▶ REQUIREMENT: Go through the records and copy each line where the word "diff" occurs.

*-*-*

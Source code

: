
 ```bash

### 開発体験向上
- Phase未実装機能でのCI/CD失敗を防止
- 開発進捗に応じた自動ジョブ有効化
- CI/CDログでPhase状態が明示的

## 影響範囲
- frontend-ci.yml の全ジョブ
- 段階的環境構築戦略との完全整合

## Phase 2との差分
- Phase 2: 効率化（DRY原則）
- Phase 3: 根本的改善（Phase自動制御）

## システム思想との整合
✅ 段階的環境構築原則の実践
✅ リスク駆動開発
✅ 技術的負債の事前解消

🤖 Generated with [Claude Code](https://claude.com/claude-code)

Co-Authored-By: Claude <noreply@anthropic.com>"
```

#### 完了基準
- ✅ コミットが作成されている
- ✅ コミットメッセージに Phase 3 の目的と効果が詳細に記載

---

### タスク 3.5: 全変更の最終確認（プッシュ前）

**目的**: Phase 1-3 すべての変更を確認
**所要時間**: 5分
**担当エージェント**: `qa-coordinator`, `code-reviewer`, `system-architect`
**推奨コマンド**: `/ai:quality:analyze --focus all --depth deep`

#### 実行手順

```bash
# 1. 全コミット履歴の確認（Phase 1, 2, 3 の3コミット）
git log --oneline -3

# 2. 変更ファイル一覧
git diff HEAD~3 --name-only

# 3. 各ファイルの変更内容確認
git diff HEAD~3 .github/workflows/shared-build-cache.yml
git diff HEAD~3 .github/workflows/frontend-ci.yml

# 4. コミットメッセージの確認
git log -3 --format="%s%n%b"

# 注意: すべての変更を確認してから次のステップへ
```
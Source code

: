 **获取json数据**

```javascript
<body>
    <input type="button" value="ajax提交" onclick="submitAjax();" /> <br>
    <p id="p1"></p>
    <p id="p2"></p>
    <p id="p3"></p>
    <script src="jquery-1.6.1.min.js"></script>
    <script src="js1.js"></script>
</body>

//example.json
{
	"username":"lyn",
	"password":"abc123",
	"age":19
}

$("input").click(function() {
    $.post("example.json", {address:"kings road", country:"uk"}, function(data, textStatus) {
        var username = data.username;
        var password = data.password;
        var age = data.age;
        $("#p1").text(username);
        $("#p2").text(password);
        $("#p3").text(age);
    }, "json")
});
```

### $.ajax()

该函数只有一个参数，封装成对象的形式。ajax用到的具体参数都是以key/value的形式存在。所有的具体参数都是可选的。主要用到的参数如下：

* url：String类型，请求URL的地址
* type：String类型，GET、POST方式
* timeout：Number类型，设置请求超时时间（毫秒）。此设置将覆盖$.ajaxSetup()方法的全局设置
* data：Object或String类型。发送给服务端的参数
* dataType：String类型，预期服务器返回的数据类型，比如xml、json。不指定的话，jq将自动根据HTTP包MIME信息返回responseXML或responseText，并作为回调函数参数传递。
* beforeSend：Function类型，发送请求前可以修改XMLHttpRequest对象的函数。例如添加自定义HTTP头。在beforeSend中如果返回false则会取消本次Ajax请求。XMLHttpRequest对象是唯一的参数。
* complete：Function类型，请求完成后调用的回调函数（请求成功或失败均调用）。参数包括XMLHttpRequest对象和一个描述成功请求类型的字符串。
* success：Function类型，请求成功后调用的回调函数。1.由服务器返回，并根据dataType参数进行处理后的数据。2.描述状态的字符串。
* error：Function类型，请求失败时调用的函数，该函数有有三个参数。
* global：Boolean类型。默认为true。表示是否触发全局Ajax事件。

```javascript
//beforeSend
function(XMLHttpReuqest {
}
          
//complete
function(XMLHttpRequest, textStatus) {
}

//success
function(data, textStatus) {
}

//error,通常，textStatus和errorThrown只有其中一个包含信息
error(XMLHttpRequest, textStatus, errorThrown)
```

*-*-*

▶ EXERCISE SOLUTION:
git diff HEAD~3 --name-only
git diff HEAD~3 .github/workflows/shared-build-cache.yml
git diff HEAD~3 .github/workflows/frontend-ci.yml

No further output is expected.